Tuesday, November 15, 2011
Last Sunday was the birthday of one of the regulars, so a piss-up was naturally in order. The weather was unseasonably pleasant (whenever the weather in New York is pleasant, it's unseasonable), and we met up at a fine old local institution, the Ear Inn. The Ear is one of the oldest bars in the city, and wears its age with pride- mostly in the form of a thick layer of dust which may or may not contain flakes of George Washington's skin. Interestingly, the Ear stands on what used to be the banks of the Hudson river- sometime mid-19th century the west side of Manhattan was extended several blocks with landfill, presumably lowering property value, and increasing traffic in the men's room. (On a side note, it's good to know that if your island gets a bit cramped you can just extend it. Might bring that up at the next debate on Australian immigration.
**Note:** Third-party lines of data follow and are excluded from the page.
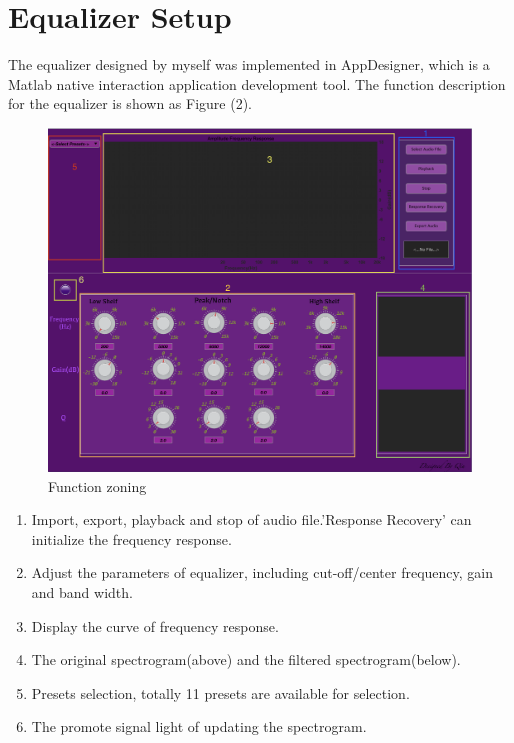 \documentclass[a4paper]{tufte-handout} %
\begin{document}
\section{Equalizer Setup}
The equalizer designed by myself was implemented in AppDesigner, which is a Matlab native interaction application development tool. The function description for the equalizer is shown as Figure (2).
\begin{figure}[h]
    \includegraphics{Image/FilterRefer.png}
    \caption{Function zoning}
    \label{fig:textfig}
\end{figure}
\begin{enumerate}
    \item Import, export, playback and stop of audio file.'Response Recovery' can initialize the frequency response.
    \item Adjust the parameters of equalizer, including cut-off/center frequency, gain and band width.
    \item Display the curve of frequency response.
    \item The original spectrogram(above) and the filtered spectrogram(below).
    \item Presets selection, totally 11 presets are available for selection.
    \item The promote signal light of updating the spectrogram.
\end{enumerate}
\end{document}
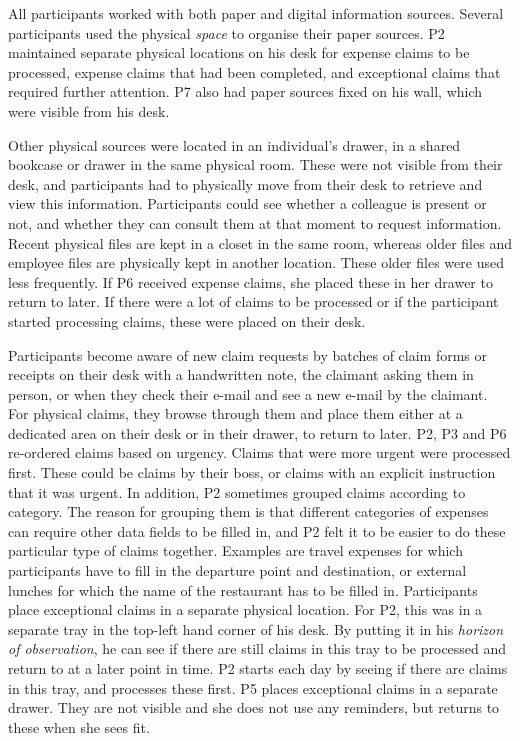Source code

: 
All participants worked with both paper and digital information sources. Several participants used the physical \textit{space} to organise their paper sources. P2 maintained separate physical locations on his desk for expense claims to be processed, expense claims that had been completed, and exceptional claims that required further attention. P7 also had paper sources fixed on his wall, which were visible from his desk. 

Other physical sources were located in an individual's drawer, in a shared bookcase or drawer in the same physical room. These were not visible from their desk, and participants had to physically move from their desk to retrieve and view this information. Participants could see whether a colleague is present or not, and whether they can consult them at that moment to request information. Recent physical files are kept in a closet in the same room, whereas older files and employee files are physically kept in another location. These older files were used less frequently.
If P6 received expense claims, she placed these in her drawer to return to later. If there were a lot of claims to be processed or if the participant started processing claims, these were placed on their desk. 

Participants become aware of new claim requests by batches of claim forms or receipts on their desk with a handwritten note, the claimant asking them in person, or when they check their e-mail and see a new e-mail by the claimant. For physical claims, they browse through them and place them either at a dedicated area on their desk or in their drawer, to return to later. P2, P3 and P6 re-ordered claims based on urgency. Claims that were more urgent were processed first. These could be claims by their boss, or claims with an explicit instruction that it was urgent. In addition, P2 sometimes grouped claims according to category. The reason for grouping them is that different categories of expenses can require other data fields to be filled in, and P2 felt it to be easier to do these particular type of claims together. Examples are travel expenses for which participants have to fill in the departure point and destination, or external lunches for which the name of the restaurant has to be filled in. Participants place exceptional claims in a separate physical location. For P2, this was in a separate tray in the top-left hand corner of his desk. By putting it in his \textit{horizon of observation}, he can see if there are still claims in this tray to be processed and return to at a later point in time. P2 starts each day by seeing if there are claims in this tray, and processes these first. P5 places exceptional claims in a separate drawer. They are not visible and she does not use any reminders, but returns to these when she sees fit.

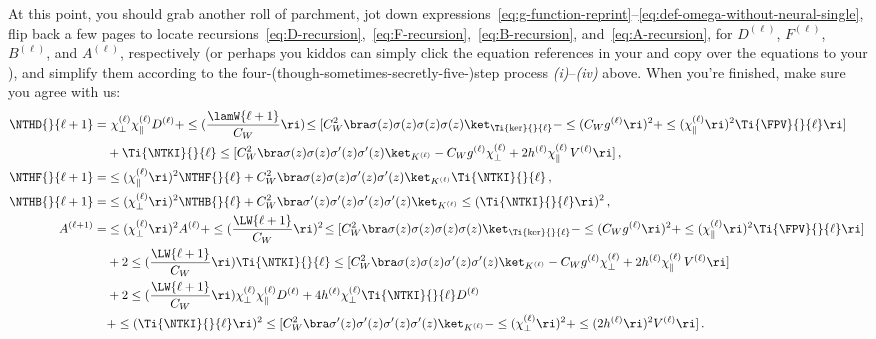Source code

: At this point, you should grab another roll of parchment,
jot down expressions~\eqref{eq:g-function-reprint}--\eqref{eq:def-omega-without-neural-single},
flip back a few pages to locate recursions~\eqref{eq:D-recursion},~\eqref{eq:F-recursion},~\eqref{eq:B-recursion}, and~\eqref{eq:A-recursion},  for $D^{(\ell)}$, $F^{(\ell)}$, $B^{(\ell)}$, and $A^{(\ell)}$, respectively  (or perhaps you kiddos can simply click the equation references in your  and copy over the equations to your ), and simplify them %
according to the four-(though-sometimes-secretly-five-)step process \emph{(i)}--\emph{(iv)} above. When you're finished, make sure you agree with us:
\begin{align}
\label{eq:D-recursion-single}
\NTHD{}{\ell+1}=&\ \chi_{\perp}^{(\ell)}\chi_{\parallel}^{(\ell)} D^{(\ell)}+\le( \frac{\lamW{\ell+1}}{C_W}\ri)\!  \le[C_W^2\bra \sigma(z)\sigma(z)\sigma(z)\sigma(z) \ket_{\Ti{\ker}{}{\ell}}- \le(C_W g^{(\ell)}\ri)^2+\le(\chi_{\parallel}^{(\ell)}\ri)^2\Ti{\FPV}{}{\ell}\ri]\,  \notag \\
&+\Ti{\NTKI}{}{\ell}\le[C_W^2\bra \sigma(z)\sigma(z) \sigma'(z)\sigma'(z)\ket_{K^{(\ell)}}-C_W g^{(\ell)}\chi_{\perp}^{(\ell)}+2h^{(\ell)}\chi_{\parallel}^{(\ell)} \, V^{(\ell)} \ri]    \, , \\
\NTHF{}{\ell+1}=&\le(\chi_{\parallel}^{(\ell)}\ri)^2\NTHF{}{\ell}+C_W^2\bra\sigma(z)\sigma(z) \sigma'(z)\sigma'(z)\ket_{K^{(\ell)}}\Ti{\NTKI}{}{\ell}\, ,\label{eq:F-recursion-single} \\
\NTHB{}{\ell+1}=&\le(\chi_{\perp}^{(\ell)}\ri)^2 \NTHB{}{\ell}  + C_W^2 \bra  \sigma'(z)\sigma'(z)\sigma'(z)\sigma'(z)\ket_{K^{(\ell)}}\le(\Ti{\NTKI}{}{\ell}\ri)^2  \, ,\label{eq:B-recursion-single} \\
A^{(\ell+1)}=& \le(\chi_{\perp}^{(\ell)}\ri)^2 A^{(\ell)}  + \le(\frac{\LW{\ell+1}}{C_W}\ri)^2 \!\le[C_W^2\bra \sigma(z)\sigma(z)\sigma(z)\sigma(z) \ket_{\Ti{\ker}{}{\ell}}- \le(C_W g^{(\ell)}\ri)^2+\le(\chi_{\parallel}^{(\ell)}\ri)^2\Ti{\FPV}{}{\ell}\ri]
\, \nonumber\\
&+2\le(\frac{\LW{\ell+1}}{C_W}\ri)\Ti{\NTKI}{}{\ell}\le[C_W^2\bra \sigma(z)\sigma(z) \sigma'(z)\sigma'(z)\ket_{K^{(\ell)}}-C_W g^{(\ell)}\chi_{\perp}^{(\ell)}+2h^{(\ell)}\chi_{\parallel}^{(\ell)} \, V^{(\ell)} \ri]\, \nonumber\\
&+2\le(\frac{\LW{\ell+1}}{C_W}\ri)\chi_{\perp}^{(\ell)}\chi_{\parallel}^{(\ell)}D^{(\ell)}+4h^{(\ell)}\chi_{\perp}^{(\ell)}\Ti{\NTKI}{}{\ell}D^{(\ell)}\, \nonumber\\
&+\le(\Ti{\NTKI}{}{\ell}\ri)^2 \le[C_W^2\bra \sigma'(z)\sigma'(z)\sigma'(z)\sigma'(z) \ket_{K^{(\ell)}}-\le(\chi_{\perp}^{(\ell)}\ri)^2+\le(2h^{(\ell)}\ri)^2V^{(\ell)}\ri]\, .\label{eq:A-recursion-single}
\end{align}
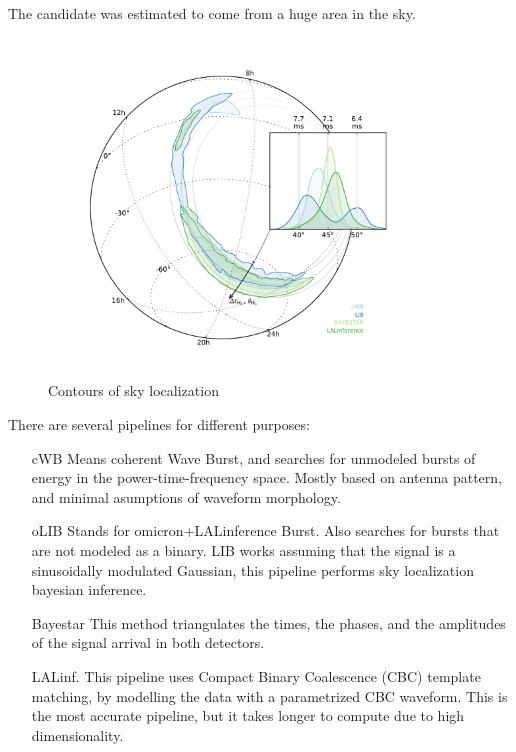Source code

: \documentclass[10pt]{beamer}
\begin{document}
\begin{frame}
The candidate was estimated to come from a huge area in the sky.
\begin{figure}
 \centering
 \includegraphics[width=0.8\textwidth]{./slides/plots/160208492v4/contours.pdf}
 
 \caption{Contours of sky localization}
 \label{fig:contours}
\end{figure}
\end{frame}
\begin{frame}
There are several pipelines for different purposes:

\begin{itemize}[<+->]
 \item[cWB] Means coherent Wave Burst, and searches for unmodeled bursts
 of energy in the power-time-frequency space. Mostly based on antenna pattern, 
 and minimal asumptions of waveform morphology.
 
 \item[oLIB] Stands for omicron+LALinference Burst. Also searches for 
 bursts that are not modeled as a binary. LIB works assuming that the 
 signal is a sinusoidally modulated Gaussian, this pipeline performs 
 sky localization bayesian inference.
 
 \item[Bayestar] This method triangulates the times, the phases, and the 
 amplitudes of the signal arrival in both detectors.
 
 \item[LALinf.] This pipeline uses Compact Binary Coalescence (CBC) 
 template matching, by modelling the data with a parametrized CBC waveform.
 This is the most accurate pipeline, but it takes longer to compute
 due to high dimensionality.
\end{itemize}

\end{frame}
\end{document}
If they invite me again.) The bar gets it's name from the blacking-out of part of the neon "BAR" sign, and not, as I've never suggested, because the original owner was a bit of a cochlea, or because it's a great place to get pierced. All this is by the by, of course, as the main reason for visiting the Ear on a sunday is swinging music. Under the moniker "The Earregulars" (they're great so I'll leave that alone...), Jon-Erik Kellso and Matt Munisteri lead a drumless quartet playing classics from the swing era and before. In fact the tunes are predated only by the bar itself, and several items on the menu. Guests are invariably high-quality- Harry Allen, Wycliff Gordon, etc., and the last set usually turns into one of the most enjoyable, ego-free jam sessions in town. Here's a video from a recent Sunday (Dan and I are in there somewhere...)
The other notable musical event this week was legendary conguero Poncho Sanchez at BB King's club in Times Square. I went, even though I consider Times Square the most horrendous place I've had the misfortune to visit. A trip there usually fills me with a murderous rage, which eventually subsides, leaving a gaping hole of black nothingness and a firm conviction of society's irredeemable baseness and moral and spiritual corruption. If you've never seen it, you really must go. Anyway, Sanchez bears a passing resemblance to Dom DeLouise, and that was enough to get me there. He was great, the band was ordinary, arrangements were fairly uninspired, and BB King's is like an overpriced, outdated cruise ship with the promise of neither romance nor adventure. BB's a fine guitarist, but the man has no flair for interior decorating.